Tout cela aurait pu continuer encore un temps si, par mégarde, ma cheville ne s’était prise dans le pied d’un tabouret. Un croche patte qui scella une partie de mes tergiversations mentales, par un effet d’une symétrie remarquable, visant à projeter dans un alignement parfait le contenu de mon verre fraichement remis à niveau, sur les clients accoudés le long du bar. Et dans un cri de rage décomplexé, à la finesse d’un verbe éclairé, je pu de nouveau étirer le contenu de ma phrase d’un bout à l’autre du bar, sur la figure de chacun de ses occupants : « Puuutainnnnnnnn de bordel de meeeeerddddddeuuu de tabouret à la connnnnnnn ! »

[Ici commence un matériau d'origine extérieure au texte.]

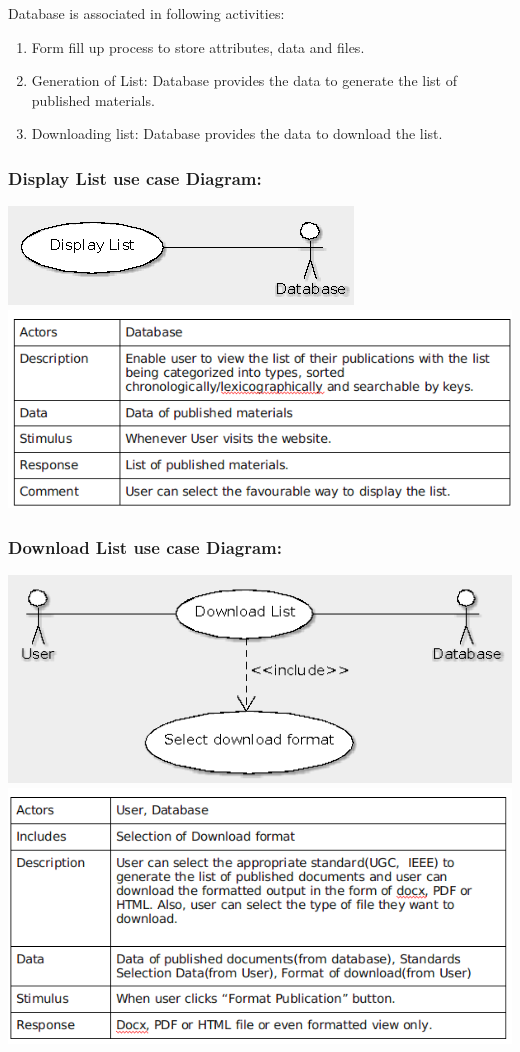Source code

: \documentclass[12pt]{extarticle}
\begin{document}
		Database is associated in following activities:
		\begin{enumerate}
			\item Form fill up process to store attributes, data and files.
			\item Generation of List: Database provides the data to generate the list of published materials.
			\item Downloading list: Database provides the data to download the list.
			
		\end{enumerate}
		\subsubsection{Display List use case Diagram:}
		\includegraphics[scale=0.5]{Display_List_Use_Case}
		\\
		\includegraphics[scale=0.7]{uc/displaylistusecase}
		
		\subsubsection{Download List use case Diagram:}
		\includegraphics[scale=0.5]{Download_List_Use_Case}
		\\
		\includegraphics[scale=.7]{uc/downloadlistusecase}
	\newpage
\end{document}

Ce petit incident malheureux de rien du tout provoqua néanmoins un émoi général. Avec une volonté presque unanime et sans la moindre concertation, dans un élan spontané de soutien, la petite dizaine d’idiots qui peuplaient mon environnement proche (à peu près de la superficie qu’avait pu atteindre les projections de mon verre dans l’élan) se rua sur moi pour me jeter dehors. Si vite que je n’ai pu me préparer à l’idée de m’y retrouver avec un verre vide…quelle merde !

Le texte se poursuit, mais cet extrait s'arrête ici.